Nous continuerons par ailleurs à cultiver la transparence vis-à-vis des Français. Comme vous l'avez constaté, c'est la deuxième fois que nous publions le rapport sous un format qui a été entièrement repensé il y a un an afin d'apporter un maximum de clarté et de lisibilité. De manière inédite, il intègre, dans l'annexe 11, page 103, le rapport annuel établi au titre du traité sur le commerce des armes (TCA), qui porte non pas sur des prises de commande, mais sur des flux réels, c'est-à-dire des livraisons et importations réellement effectuées.

Après ce propos liminaire, je ferai un rapide tour d'horizon de nos opérations extérieures, en me concentrant sur deux zones : la Méditerranée et le Sahel – au lendemain du sommet de Nouakchott.

La Méditerranée est devenue, ces dernières semaines, un nouveau terrain d'intimidation et de démonstration de force, où la Turquie manifeste chaque jour un comportement de plus en plus préoccupant. Beaucoup ne savaient pas, jusqu'à récemment, que l'OTAN mène une opération de sûreté maritime en Méditerranée orientale appelée Sea Guardian, dont une des missions consiste à assurer la surveillance maritime contre les trafics. Elle s'inscrit dans le contexte de l'embargo imposé par les Nations unies sur les livraisons d'armes à la Libye.

Il y a quinze jours, alors qu'un navire français, opérant sous commandement OTAN, contrôlait un cargo suspect en provenance de Turquie, des frégates turques qui accompagnaient ce navire ont interféré, et l'une d'entre elles a, comme on dit en langage militaire, « illuminé » le navire français avec son radar de conduite de tir. C'est un acte agressif et indigne d'un allié de l'OTAN. Je l'ai dit très clairement lors de la dernière réunion ministérielle de l'OTAN, qui s'est tenue il y a quelques jours. J'ai été soutenue par beaucoup de mes homologues européens, et je les en remercie vivement.
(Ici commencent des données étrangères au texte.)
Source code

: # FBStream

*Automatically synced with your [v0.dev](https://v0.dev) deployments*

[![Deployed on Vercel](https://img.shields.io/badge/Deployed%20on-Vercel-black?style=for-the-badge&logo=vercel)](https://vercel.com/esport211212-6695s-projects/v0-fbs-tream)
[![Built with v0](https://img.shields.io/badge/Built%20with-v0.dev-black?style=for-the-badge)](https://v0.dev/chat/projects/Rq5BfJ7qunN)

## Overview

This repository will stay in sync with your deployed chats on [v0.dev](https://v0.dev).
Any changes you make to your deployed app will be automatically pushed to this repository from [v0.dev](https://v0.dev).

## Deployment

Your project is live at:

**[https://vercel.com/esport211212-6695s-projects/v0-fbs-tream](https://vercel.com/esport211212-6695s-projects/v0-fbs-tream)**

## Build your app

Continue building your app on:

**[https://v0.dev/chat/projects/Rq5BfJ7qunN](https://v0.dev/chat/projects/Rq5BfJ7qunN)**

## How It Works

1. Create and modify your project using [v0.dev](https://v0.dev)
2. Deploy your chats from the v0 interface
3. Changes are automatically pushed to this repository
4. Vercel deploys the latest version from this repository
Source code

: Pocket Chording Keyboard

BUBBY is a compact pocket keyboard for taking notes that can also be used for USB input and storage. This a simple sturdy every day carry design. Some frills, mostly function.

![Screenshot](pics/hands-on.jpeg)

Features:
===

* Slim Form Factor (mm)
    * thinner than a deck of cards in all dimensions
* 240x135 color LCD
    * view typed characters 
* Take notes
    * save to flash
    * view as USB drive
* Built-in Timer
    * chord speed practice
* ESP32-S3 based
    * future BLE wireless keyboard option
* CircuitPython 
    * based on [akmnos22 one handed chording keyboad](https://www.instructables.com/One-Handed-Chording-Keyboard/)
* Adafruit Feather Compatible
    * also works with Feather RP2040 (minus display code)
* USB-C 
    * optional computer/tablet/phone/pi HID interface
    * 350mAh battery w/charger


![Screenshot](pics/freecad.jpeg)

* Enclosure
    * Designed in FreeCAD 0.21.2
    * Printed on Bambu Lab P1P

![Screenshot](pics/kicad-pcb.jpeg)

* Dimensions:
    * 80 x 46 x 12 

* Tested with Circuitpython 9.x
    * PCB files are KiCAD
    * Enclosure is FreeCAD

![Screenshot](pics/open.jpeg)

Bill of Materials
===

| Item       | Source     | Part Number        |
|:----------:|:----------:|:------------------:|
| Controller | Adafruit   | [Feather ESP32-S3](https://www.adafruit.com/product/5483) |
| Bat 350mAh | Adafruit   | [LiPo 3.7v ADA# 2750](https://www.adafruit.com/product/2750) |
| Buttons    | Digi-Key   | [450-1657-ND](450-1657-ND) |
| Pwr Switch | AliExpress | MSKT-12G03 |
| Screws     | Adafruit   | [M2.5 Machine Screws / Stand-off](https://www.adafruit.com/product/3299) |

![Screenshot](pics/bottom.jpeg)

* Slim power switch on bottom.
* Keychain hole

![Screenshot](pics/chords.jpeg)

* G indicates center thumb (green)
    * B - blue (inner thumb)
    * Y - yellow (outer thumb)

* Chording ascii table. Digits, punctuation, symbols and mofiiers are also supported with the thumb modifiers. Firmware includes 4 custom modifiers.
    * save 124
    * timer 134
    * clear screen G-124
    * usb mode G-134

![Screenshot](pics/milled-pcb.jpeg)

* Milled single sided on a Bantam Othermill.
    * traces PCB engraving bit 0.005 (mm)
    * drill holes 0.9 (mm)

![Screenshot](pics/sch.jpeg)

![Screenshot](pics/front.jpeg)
Nous sommes censés être une alliance. Il n'est pas acceptable qu'un allié viole consciencieusement les règles que l'alliance est censée faire respecter et tente de menacer ceux qui l'interrogent. Nous avons donc formulé quatre demandes pour que ce type d'incidents ne se reproduise pas : la réaffirmation solennelle du respect de l'embargo ; le rejet catégorique de l'utilisation par la Turquie des indicatifs OTAN pour mener ses trafics ; une meilleure coopération entre l'Union européenne et l'OTAN ; enfin, la mise en place de mécanismes de déconfliction. Dans l'attente de clarifications sur ces points, le Président de la République a pris la décision de retirer, jusqu'à nouvel ordre, les moyens français consacrés à l'opération Sea Guardian.

En revanche, nous sommes et nous restons engagés au sein de l'opération de l'Union européenne Irini – « paix », en grec –, qui a été lancée en mars dernier pour renforcer le contrôle du respect de l'embargo sur les livraisons d'armes à la Libye.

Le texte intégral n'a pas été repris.